Mr. Ritchie almost goes to Washington

On 6 September 1951, another government agency entered the fray. C.C. Garner, chief inspector of the U.S. Post Office Department, wrote to Astin requesting yet another test of AD-X2. NBS dutifully submitted a report that the additive had “no beneficial effects on the performance of lead acid batteries.” The post office then charged Pioneers with mail fraud, and Ritchie was ordered to appear at a hearing in Washington, D.C., on 6 April 1952. More tests were ordered, and the hearing was delayed for months.

Back in March 1950, Ritchie had lost his biggest champion when Merle Randall died. In preparation for the hearing, Ritchie hired another scientist: Keith J. Laidler, an assistant professor of chemistry at the Catholic University of America. Laidler wrote a critique of Circular 504, questioning NBS’s objectivity and testing protocols.

Ritchie also got Harold Weber, a professor of chemical engineering at MIT, to agree to test AD-X2 and to work as an unpaid consultant to the Senate Select Committee on Small Business.

Life was about to get more complicated for Astin and NBS.

Why did the NBS Director resign?

Trying to put an end to the Pioneers affair, Astin agreed in the spring of 1952 that NBS would conduct a public test of AD-X2 according to terms set by Ritchie. Once again, the bureau concluded that the battery additive had no beneficial effect.

However, NBS deviated slightly from the agreed-upon parameters for the test. Although the bureau had a good scientific reason for the minor change, Ritchie had a predictably overblown reaction—NBS cheated!

Then, on 18 December 1952, the Senate Select Committee on Small Business—for which Ritchie’s ally Harold Weber was consulting—issued a press release summarizing the results from the MIT tests: AD-X2 worked! The results “demonstrate beyond a reasonable doubt that this material is in fact valuable, and give complete support to the claims of the manufacturer.” NBS was “simply psychologically incapable of giving Battery AD-X2 a fair trial.”

The National Bureau of Standards’ regular tests of battery additives found that the products did not work as claimed.National Institute of Standards and Technology Digital Collections

But the press release distorted the MIT results.The MIT tests had focused on diluted solutions and slow charging rates, not the normal use conditions for automobiles, and even then AD-X2’s impact was marginal. Once NBS scientists got their hands on the report, they identified the flaws in the testing.

How did the AD-X2 controversy end?

The post office finally got around to holding its mail fraud hearing in the fall of 1952. Ritchie failed to attend in person and didn’t realize his reports would not be read into the record without him, which meant the hearing was decidedly one-sided in favor of NBS. On 27 February 1953, the Post Office Department issued a mail fraud alert. All of Pioneers’ mail would be stopped and returned to sender stamped “fraudulent.” If this charge stuck, Ritchie’s business would crumble.

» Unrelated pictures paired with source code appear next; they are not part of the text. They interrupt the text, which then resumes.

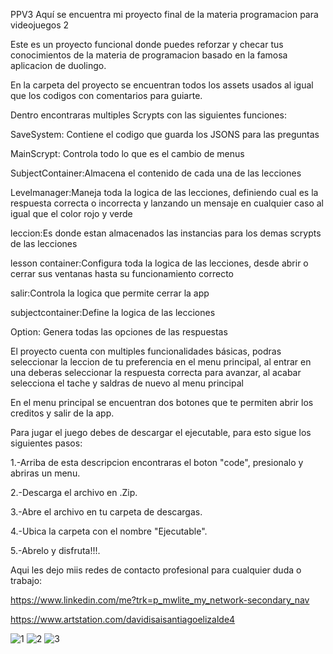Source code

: PPV3
Aquí se encuentra mi proyecto final de la materia programacion para videojuegos 2

Este es un proyecto funcional donde puedes reforzar  y checar tus conocimientos de la materia de programacion basado en la famosa aplicacion de duolingo.

En la carpeta del proyecto se encuentran todos los assets usados al igual que los codigos con comentarios para guiarte.

Dentro encontraras multiples Scrypts con las siguientes funciones:

SaveSystem: Contiene el codigo que guarda los JSONS para las preguntas

MainScrypt: Controla todo lo que es el cambio de menus

SubjectContainer:Almacena el contenido de cada una de las lecciones

Levelmanager:Maneja toda la logica de las lecciones, definiendo cual es la respuesta correcta o incorrecta y lanzando un mensaje en cualquier caso al igual que el color rojo y verde

leccion:Es donde estan almacenados las instancias para los demas scrypts de las lecciones

lesson container:Configura toda la logica de las lecciones, desde abrir o cerrar sus ventanas hasta su funcionamiento correcto

salir:Controla la logica que permite cerrar la app

subjectcontainer:Define la logica de las lecciones

Option: Genera todas las opciones de las respuestas





El proyecto cuenta con multiples funcionalidades básicas, podras seleccionar la leccion de tu preferencia en el menu principal, al entrar en una deberas seleccionar la respuesta correcta para avanzar, al acabar selecciona el tache y saldras de nuevo al menu principal

En el menu principal se encuentran  dos botones que te permiten abrir los creditos y salir de la app.

Para jugar el juego debes de descargar el ejecutable, para esto sigue los siguientes pasos:

1.-Arriba de esta descripcion encontraras el boton "code", presionalo y abriras un menu.

2.-Descarga el archivo en .Zip.

3.-Abre el archivo en tu carpeta de descargas.

4.-Ubica la carpeta con el nombre "Ejecutable".

5.-Abrelo y disfruta!!!.


Aqui les dejo miis redes de contacto profesional para cualquier duda o trabajo:

https://www.linkedin.com/me?trk=p_mwlite_my_network-secondary_nav

https://www.artstation.com/davidisaisantiagoelizalde4



![1](https://github.com/DavidSantiago1298/PPV3-FInal/assets/156475324/0e42491c-3b55-43ec-b67b-c1e5a47ec6e6)
![2](https://github.com/DavidSantiago1298/PPV3-FInal/assets/156475324/9874a835-0ae3-4dbe-963e-d8234514602f)
![3](https://github.com/DavidSantiago1298/PPV3-FInal/assets/156475324/982d8043-dcbc-457b-be01-a6d425d25642)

But something else happened during the fall of 1952: Dwight D. Eisenhower, running on a pro-business platform, was elected U.S. president in a landslide.

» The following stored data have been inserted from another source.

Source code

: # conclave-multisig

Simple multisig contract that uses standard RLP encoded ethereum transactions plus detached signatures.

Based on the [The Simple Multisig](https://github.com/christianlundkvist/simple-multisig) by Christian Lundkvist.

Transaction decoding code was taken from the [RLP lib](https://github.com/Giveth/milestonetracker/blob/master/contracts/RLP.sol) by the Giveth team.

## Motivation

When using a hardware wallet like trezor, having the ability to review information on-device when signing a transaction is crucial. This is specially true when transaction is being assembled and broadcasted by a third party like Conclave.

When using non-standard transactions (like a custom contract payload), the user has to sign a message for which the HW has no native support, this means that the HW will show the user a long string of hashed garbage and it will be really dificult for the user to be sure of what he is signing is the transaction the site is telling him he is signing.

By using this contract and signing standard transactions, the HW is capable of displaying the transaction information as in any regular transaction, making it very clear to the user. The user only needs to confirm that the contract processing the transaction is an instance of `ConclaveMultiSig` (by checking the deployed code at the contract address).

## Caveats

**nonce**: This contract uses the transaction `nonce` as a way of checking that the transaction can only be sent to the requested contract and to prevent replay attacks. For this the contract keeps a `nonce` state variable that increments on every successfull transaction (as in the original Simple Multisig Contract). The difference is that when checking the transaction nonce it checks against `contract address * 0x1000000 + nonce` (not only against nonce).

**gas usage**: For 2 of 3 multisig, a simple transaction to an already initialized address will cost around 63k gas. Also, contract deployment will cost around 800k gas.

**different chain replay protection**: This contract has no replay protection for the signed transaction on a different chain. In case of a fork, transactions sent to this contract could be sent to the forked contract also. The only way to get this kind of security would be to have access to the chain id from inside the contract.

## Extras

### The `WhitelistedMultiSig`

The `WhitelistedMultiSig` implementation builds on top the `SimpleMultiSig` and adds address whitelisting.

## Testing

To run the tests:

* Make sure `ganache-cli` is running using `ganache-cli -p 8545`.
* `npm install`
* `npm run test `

Ritchie found a sympathetic ear in Eisenhower’s newly appointed Secretary of Commerce Sinclair Weeks, who acted decisively. The mail fraud alert had been issued on a Friday. Over the weekend, Weeks had a letter hand-delivered to Postmaster General Arthur Summerfield, another Eisenhower appointee. By Monday, the fraud alert had been suspended.

What’s more, Weeks found that Astin was “not sufficiently objective” and lacked a “business point of view,” and so he asked for Astin’s resignation on 24 March 1953. Astin complied. Perhaps Weeks thought this would be a mundane dismissal, just one of the thousands of political appointments that change hands with every new administration. That was not the case.

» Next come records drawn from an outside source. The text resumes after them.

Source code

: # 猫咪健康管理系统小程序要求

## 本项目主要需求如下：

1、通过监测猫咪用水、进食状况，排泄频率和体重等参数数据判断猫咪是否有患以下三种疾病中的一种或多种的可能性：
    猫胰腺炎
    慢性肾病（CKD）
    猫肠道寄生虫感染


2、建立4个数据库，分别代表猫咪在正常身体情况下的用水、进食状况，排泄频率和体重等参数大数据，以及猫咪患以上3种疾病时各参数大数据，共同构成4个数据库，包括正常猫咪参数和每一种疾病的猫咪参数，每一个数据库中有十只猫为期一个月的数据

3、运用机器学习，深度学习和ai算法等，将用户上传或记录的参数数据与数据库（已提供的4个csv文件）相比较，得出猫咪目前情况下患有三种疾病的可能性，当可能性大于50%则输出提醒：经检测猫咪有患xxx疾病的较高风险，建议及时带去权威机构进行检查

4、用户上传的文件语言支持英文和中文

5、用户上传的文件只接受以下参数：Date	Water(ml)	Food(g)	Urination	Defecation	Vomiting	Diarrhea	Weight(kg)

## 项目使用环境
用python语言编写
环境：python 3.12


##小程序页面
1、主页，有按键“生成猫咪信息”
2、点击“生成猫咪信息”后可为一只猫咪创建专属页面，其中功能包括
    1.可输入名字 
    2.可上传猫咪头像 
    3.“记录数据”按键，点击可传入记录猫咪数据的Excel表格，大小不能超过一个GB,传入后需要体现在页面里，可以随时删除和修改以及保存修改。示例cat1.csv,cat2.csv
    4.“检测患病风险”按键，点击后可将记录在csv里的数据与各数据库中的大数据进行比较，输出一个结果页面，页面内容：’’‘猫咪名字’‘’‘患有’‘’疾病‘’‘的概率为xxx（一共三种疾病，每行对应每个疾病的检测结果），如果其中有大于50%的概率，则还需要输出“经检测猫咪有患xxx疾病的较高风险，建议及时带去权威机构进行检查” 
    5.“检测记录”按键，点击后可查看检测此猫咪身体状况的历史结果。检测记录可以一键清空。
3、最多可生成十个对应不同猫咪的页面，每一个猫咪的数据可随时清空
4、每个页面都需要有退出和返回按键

More than 400 NBS scientists—over 10 percent of the bureau’s technical staff— threatened to resign in protest. The American Academy for the Advancement of Science also backed Astin and NBS. In an editorial published in Science, the AAAS called the battery additive controversy itself “minor.” “The important issue is the fact that the independence of the scientist in his findings has been challenged, that a gross injustice has been done, and that scientific work in the government has been placed in jeopardy,” the editorial stated.

National Bureau of Standards director Edward Condon [left] resigned in 1951 because investigations into his political beliefs were impeding his ability to represent the bureau. Incoming director Allen V. Astin [right] inherited the AD-X2 controversy, which eventually led to Astin’s dismissal and then his reinstatement after a large-scale protest by NBS researchers and others. National Institute of Standards and Technology Digital Collections

Clearly, AD-X2’s effectiveness was no longer the central issue. The controversy was a stand-in for a larger debate concerning the role of government in supporting small business, the use of science in making policy decisions, and the independence of researchers. Over the previous few years, highly respected scientists, including Edward Condon and J. Robert Oppenheimer, had been repeatedly investigated for their political beliefs. The request for Astin’s resignation was yet another government incursion into scientific freedom.

Weeks, realizing his mistake, temporarily reinstated Astin on 17 April 1953, the day the resignation was supposed to take effect. He also asked the National Academy of Sciences to test AD-X2 in both the lab and the field. By the time the academy’s report came out in October 1953, Weeks had permanently reinstated Astin. The report, unsurprisingly, concluded that NBS was correct: AD-X2 had no merit. Science had won.

NIST makes a movie

On 9 December 2023, NIST released the 20-minute docudrama The AD-X2 Controversy. The film won the Best True Story Narrative and Best of Festival at the 2023 NewsFest Film Festival. I recommend taking the time to watch it.

The AD-X2 Controversy www.youtube.com

Many of the actors are NIST staff and scientists, and they really get into their roles. Much of the dialogue comes verbatim from primary sources, including congressional hearings and contemporary newspaper accounts.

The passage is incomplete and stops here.